Il modello dell’Emilia Romagna
Anche a Bologna il Papa ha esaltato il modello dell’Emilia Romagna e in particolare “il recente Patto per il lavoro’, che ha visto tutte le parti sociali, e anche la Chiesa, firmare un comune impegno per aiutarsi nella ricerca di risposte stabili, non di elemosine, è un metodo importante che auspico possa dare i frutti sperati”. “Solo il dialogo, nelle reciproche competenze, può permettere – ha spiegato – di trovare risposte efficaci e innovative per tutti, anche sulla qualità del lavoro, in particolare l’indispensabile welfare. È quello che alcuni chiamano il ‘sistema Emilia’. Cercate di portarlo avanti”. Secondo Francesco, “c’è bisogno di soluzioni stabili e capaci di aiutare a guardare al futuro per rispondere alle necessità delle persone e delle famiglie. Nel vostro territorio da lungo tempo si è sviluppata l’esperienza cooperativa, che nasce dal valore fondamentale della solidarietà. Oggi essa ha ancora molto da offrire, anche per aiutare tanti che sono in difficoltà e hanno bisogno di quell’’ascensore sociale’ che secondo alcuni sarebbe del tutto fuori uso”.

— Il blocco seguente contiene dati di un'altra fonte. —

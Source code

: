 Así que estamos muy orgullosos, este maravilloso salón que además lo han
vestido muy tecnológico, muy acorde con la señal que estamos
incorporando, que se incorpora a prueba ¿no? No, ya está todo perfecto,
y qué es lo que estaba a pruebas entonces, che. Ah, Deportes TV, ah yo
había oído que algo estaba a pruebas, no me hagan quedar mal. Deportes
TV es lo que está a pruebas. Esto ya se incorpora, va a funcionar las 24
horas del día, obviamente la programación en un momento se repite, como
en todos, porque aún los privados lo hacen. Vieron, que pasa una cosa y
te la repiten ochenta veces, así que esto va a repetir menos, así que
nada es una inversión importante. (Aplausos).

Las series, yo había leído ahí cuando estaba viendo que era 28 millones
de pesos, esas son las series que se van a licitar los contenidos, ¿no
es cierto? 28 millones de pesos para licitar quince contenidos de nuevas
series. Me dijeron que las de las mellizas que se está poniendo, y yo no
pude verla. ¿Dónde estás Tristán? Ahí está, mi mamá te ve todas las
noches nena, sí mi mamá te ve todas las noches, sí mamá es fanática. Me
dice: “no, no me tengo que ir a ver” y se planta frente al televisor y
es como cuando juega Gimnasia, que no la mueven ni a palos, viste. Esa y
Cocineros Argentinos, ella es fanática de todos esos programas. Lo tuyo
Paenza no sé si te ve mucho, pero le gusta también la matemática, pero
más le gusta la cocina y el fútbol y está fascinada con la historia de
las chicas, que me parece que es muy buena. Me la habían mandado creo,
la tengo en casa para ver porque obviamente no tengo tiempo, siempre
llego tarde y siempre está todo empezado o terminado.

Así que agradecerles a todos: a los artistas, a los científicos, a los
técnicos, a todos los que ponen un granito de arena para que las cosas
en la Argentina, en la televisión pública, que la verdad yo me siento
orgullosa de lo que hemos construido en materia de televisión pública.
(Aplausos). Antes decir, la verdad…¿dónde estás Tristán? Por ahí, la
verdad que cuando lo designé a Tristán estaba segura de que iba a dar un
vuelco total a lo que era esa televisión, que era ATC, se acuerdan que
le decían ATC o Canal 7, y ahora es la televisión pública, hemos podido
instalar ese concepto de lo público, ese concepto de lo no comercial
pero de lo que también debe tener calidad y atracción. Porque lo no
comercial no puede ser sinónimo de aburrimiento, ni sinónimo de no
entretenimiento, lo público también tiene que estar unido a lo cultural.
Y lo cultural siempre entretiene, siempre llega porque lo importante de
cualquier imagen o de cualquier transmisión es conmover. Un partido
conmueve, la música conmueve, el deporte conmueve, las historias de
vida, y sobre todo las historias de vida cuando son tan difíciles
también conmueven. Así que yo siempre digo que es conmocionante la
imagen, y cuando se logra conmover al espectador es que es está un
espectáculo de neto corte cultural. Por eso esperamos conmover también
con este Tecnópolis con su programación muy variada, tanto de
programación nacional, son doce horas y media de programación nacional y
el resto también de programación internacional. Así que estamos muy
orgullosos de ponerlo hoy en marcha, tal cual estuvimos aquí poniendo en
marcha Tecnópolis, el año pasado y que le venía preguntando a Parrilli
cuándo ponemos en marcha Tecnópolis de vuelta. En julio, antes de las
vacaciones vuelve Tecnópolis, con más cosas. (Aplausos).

“Voi rappresentate parti sociali diverse, spesso in discussione anche aspra, ha poi aggiunto rivolto ai presenti che erano anche imprenditori e sindacalisti. “Non pieghiamo mai – ha chiesto il Papa – la solidarietà alla logica del profitto finanziario, anche perchè così la togliamo, potrei dire la rubiamo, ai più deboli che ne hanno tanto bisogno. Cercare una società più giusta non è un sogno del passato ma un impegno, un lavoro, che ha bisogno oggi di tutti”. Secondo Francesco, del resto, la crisi economica ha una dimensione europea e globale; e, come sappiamo, essa è anche crisi etica, spirituale e umana. Alla radice c’è un tradimento del bene comune, da parte sia di singoli sia di gruppi di potere”. “È necessario quindi – ha spiegato – togliere centralità alla legge del profitto e assegnarla alla persona e al bene comune”. “Ma perché tale centralità sia reale, effettiva e non solo proclamata a parole, bisogna – ha rilevato il Papa – aumentare le opportunità di lavoro dignitoso. Questo è un compito che appartiene alla società intera: in questa fase in modo particolare, tutto il corpo sociale, nelle sue varie componenti, è chiamato a fare ogni sforzo perché il lavoro, che è fattore primario di dignità, sia una preoccupazione centrale”.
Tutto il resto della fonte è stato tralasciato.